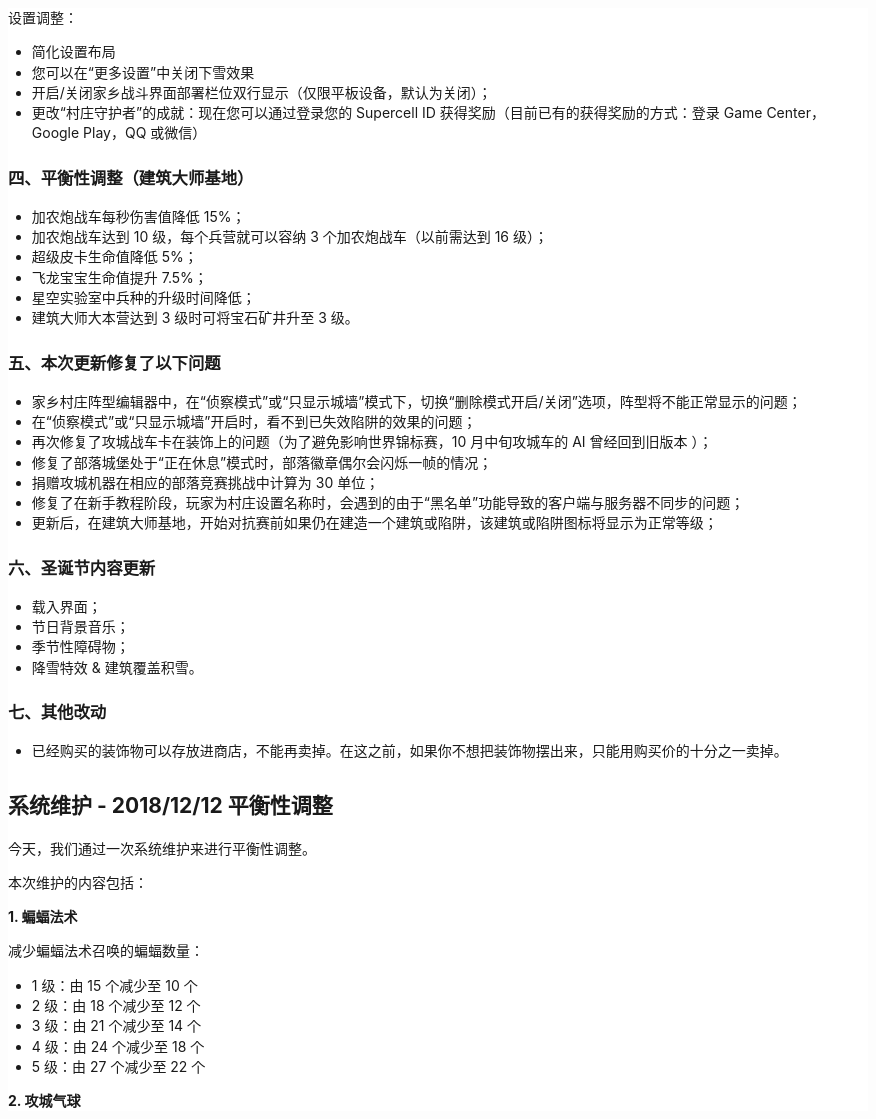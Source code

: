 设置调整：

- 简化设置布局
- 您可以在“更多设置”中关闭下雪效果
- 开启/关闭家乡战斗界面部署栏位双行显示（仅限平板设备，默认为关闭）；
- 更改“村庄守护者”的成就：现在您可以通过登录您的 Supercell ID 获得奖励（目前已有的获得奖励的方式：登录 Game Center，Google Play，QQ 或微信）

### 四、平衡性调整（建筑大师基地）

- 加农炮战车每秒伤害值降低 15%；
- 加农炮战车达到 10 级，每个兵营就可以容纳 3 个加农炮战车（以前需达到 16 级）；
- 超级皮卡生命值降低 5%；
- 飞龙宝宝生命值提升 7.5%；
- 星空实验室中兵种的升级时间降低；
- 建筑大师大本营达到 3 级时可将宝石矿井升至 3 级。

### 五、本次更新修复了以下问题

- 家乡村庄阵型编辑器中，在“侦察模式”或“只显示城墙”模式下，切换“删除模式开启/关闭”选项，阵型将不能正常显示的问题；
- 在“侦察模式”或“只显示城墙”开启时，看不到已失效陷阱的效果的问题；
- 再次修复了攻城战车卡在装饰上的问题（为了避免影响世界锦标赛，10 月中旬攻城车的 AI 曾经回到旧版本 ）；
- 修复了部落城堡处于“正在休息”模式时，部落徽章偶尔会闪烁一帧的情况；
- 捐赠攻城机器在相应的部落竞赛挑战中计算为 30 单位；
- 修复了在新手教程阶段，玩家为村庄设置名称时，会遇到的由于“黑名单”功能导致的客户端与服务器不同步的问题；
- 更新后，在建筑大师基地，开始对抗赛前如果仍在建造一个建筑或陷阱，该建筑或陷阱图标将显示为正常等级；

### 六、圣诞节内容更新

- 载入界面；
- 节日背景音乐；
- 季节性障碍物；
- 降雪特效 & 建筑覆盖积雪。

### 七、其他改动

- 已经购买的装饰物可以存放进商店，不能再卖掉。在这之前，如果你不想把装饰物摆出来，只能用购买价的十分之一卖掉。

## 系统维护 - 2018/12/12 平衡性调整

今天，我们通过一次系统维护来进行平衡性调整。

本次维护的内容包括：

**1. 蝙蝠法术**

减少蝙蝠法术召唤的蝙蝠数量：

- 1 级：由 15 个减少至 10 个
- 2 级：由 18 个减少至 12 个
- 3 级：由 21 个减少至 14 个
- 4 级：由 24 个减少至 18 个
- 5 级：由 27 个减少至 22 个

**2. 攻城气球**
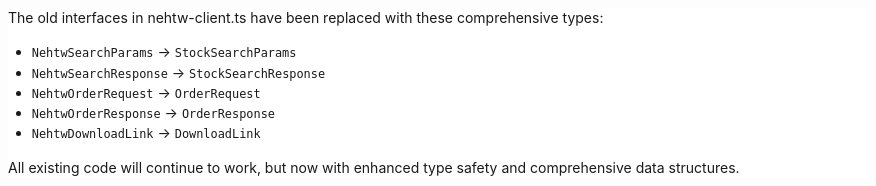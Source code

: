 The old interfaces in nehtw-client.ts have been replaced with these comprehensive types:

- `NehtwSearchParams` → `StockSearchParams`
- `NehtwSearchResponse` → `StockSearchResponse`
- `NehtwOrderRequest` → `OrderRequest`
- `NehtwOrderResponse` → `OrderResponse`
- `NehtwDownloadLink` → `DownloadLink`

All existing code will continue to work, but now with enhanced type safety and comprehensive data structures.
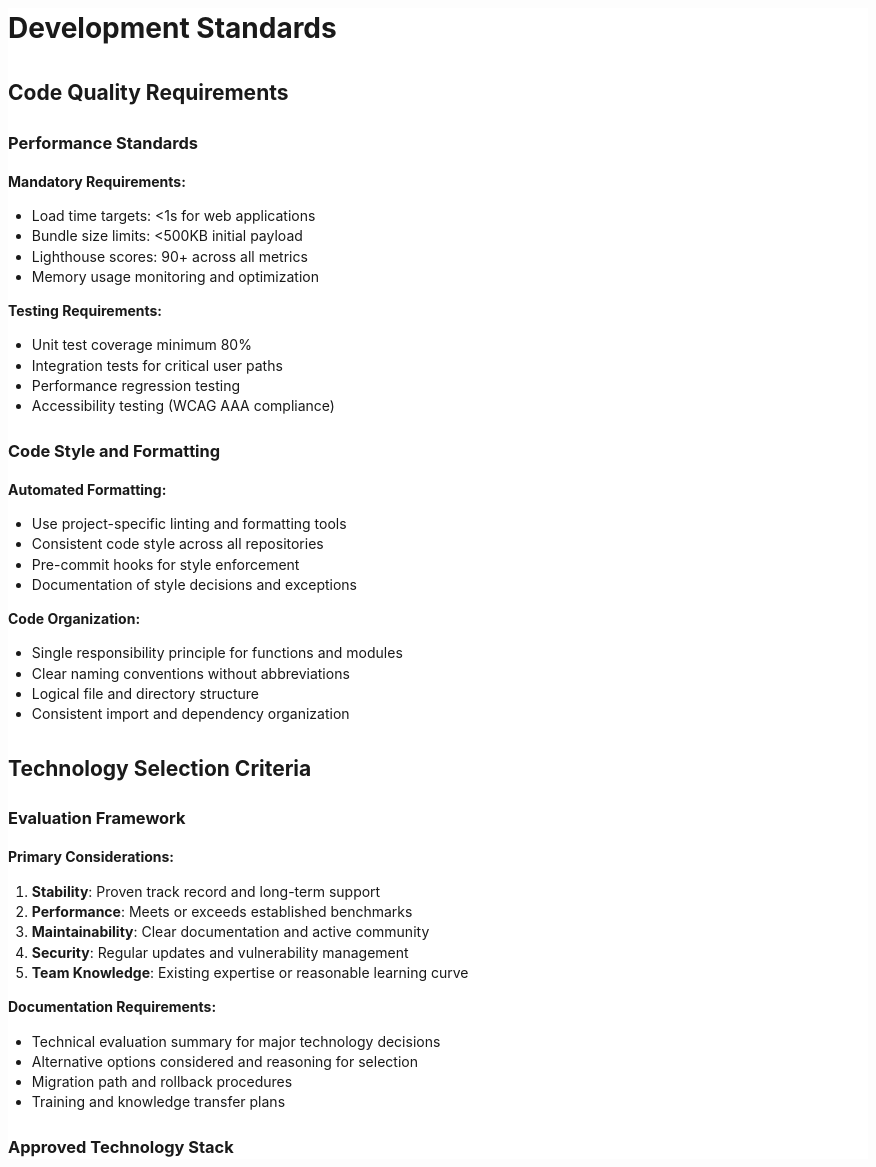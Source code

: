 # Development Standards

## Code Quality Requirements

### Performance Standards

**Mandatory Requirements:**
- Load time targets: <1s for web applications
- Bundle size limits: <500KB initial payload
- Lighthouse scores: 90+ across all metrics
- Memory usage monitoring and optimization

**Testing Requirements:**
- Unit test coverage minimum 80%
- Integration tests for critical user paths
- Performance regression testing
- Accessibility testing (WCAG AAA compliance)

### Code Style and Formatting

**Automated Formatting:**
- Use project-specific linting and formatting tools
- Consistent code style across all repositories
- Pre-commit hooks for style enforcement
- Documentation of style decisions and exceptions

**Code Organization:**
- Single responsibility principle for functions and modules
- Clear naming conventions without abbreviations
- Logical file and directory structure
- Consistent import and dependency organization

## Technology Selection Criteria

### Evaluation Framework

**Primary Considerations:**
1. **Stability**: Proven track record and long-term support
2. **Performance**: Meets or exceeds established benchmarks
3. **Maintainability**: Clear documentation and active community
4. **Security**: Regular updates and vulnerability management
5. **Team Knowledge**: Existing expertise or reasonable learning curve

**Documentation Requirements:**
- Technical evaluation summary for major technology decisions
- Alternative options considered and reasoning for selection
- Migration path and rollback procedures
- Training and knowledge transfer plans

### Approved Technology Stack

* * *

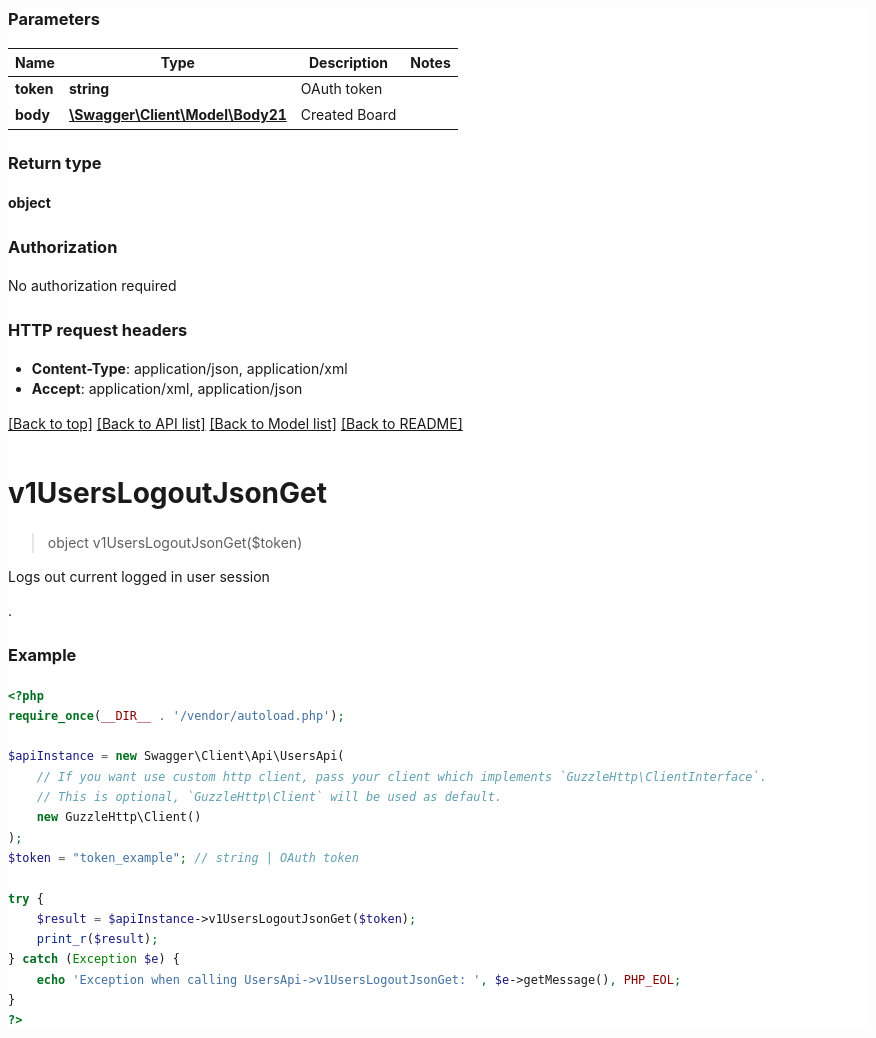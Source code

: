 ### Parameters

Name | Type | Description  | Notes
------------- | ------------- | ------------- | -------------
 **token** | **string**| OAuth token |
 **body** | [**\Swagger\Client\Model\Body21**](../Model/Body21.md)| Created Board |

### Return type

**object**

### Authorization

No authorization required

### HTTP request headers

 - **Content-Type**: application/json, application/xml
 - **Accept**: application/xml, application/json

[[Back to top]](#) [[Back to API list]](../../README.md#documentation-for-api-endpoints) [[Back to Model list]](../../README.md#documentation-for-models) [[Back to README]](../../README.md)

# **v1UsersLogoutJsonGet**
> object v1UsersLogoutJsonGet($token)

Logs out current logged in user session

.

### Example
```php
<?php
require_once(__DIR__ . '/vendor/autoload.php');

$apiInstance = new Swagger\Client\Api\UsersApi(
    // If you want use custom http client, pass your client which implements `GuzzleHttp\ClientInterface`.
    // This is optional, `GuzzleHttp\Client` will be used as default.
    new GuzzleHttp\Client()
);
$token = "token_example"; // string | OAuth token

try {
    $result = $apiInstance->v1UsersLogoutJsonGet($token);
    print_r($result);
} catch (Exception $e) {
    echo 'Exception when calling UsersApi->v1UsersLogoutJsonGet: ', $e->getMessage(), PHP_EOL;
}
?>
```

...

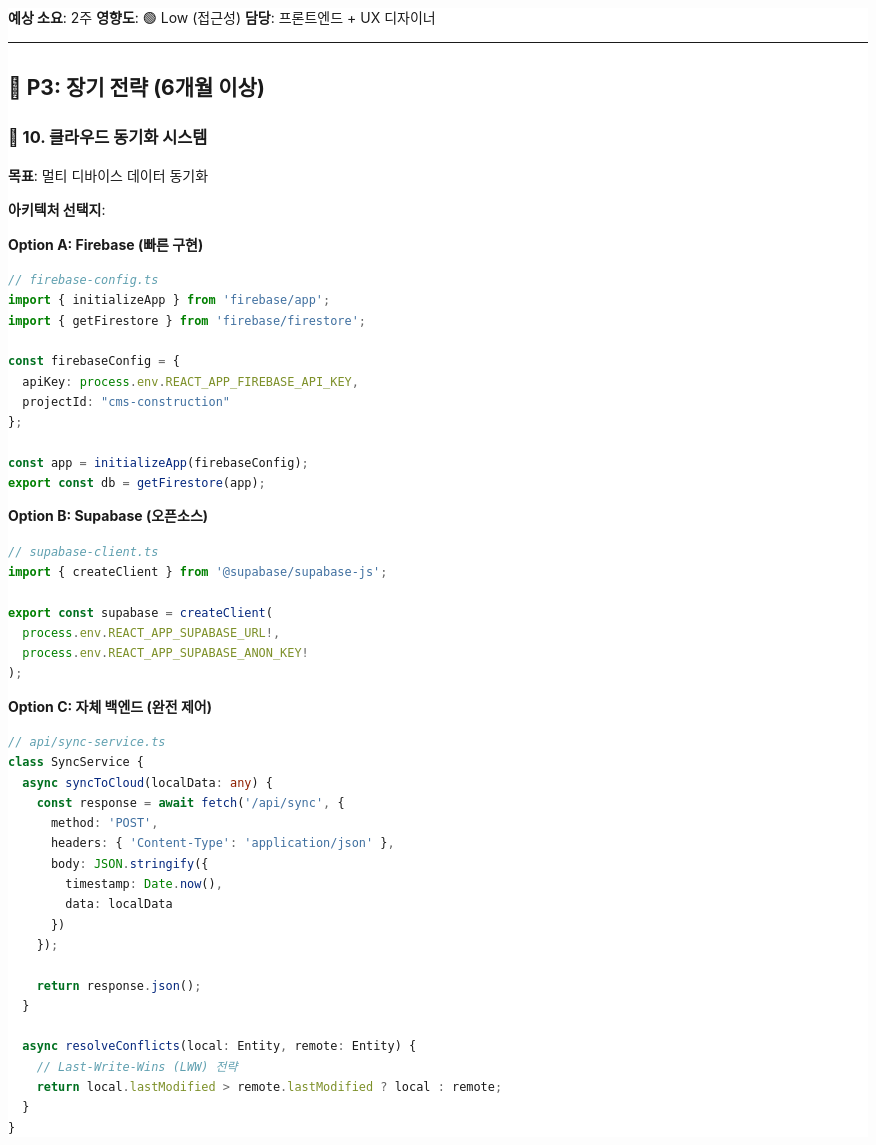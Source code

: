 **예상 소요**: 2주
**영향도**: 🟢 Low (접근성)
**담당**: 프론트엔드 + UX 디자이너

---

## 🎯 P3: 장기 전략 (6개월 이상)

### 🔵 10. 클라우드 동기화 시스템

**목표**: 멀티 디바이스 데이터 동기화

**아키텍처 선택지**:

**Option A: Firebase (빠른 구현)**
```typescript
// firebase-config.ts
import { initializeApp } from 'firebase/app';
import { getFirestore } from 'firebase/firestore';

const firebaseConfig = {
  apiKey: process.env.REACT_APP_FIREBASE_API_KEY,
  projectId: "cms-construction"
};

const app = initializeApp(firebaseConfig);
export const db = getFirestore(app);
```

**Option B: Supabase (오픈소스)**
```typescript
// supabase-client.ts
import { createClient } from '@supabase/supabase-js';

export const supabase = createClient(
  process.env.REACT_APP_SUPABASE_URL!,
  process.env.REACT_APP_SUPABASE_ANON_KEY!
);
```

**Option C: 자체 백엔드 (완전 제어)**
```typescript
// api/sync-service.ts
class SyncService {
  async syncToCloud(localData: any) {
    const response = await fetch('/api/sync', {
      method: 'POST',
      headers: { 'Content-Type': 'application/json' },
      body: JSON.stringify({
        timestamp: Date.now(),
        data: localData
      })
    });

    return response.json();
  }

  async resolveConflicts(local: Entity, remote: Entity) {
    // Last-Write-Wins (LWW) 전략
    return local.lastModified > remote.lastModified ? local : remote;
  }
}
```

:: WHAT IS NEEDED ::
Which lines in the records above contain the string "token"? Copy them.

:: COMPLETED EXERCISE ::
 **token** | **string**| OAuth token |
> object v1UsersLogoutJsonGet($token)
$token = "token_example"; // string | OAuth token
    $result = $apiInstance->v1UsersLogoutJsonGet($token);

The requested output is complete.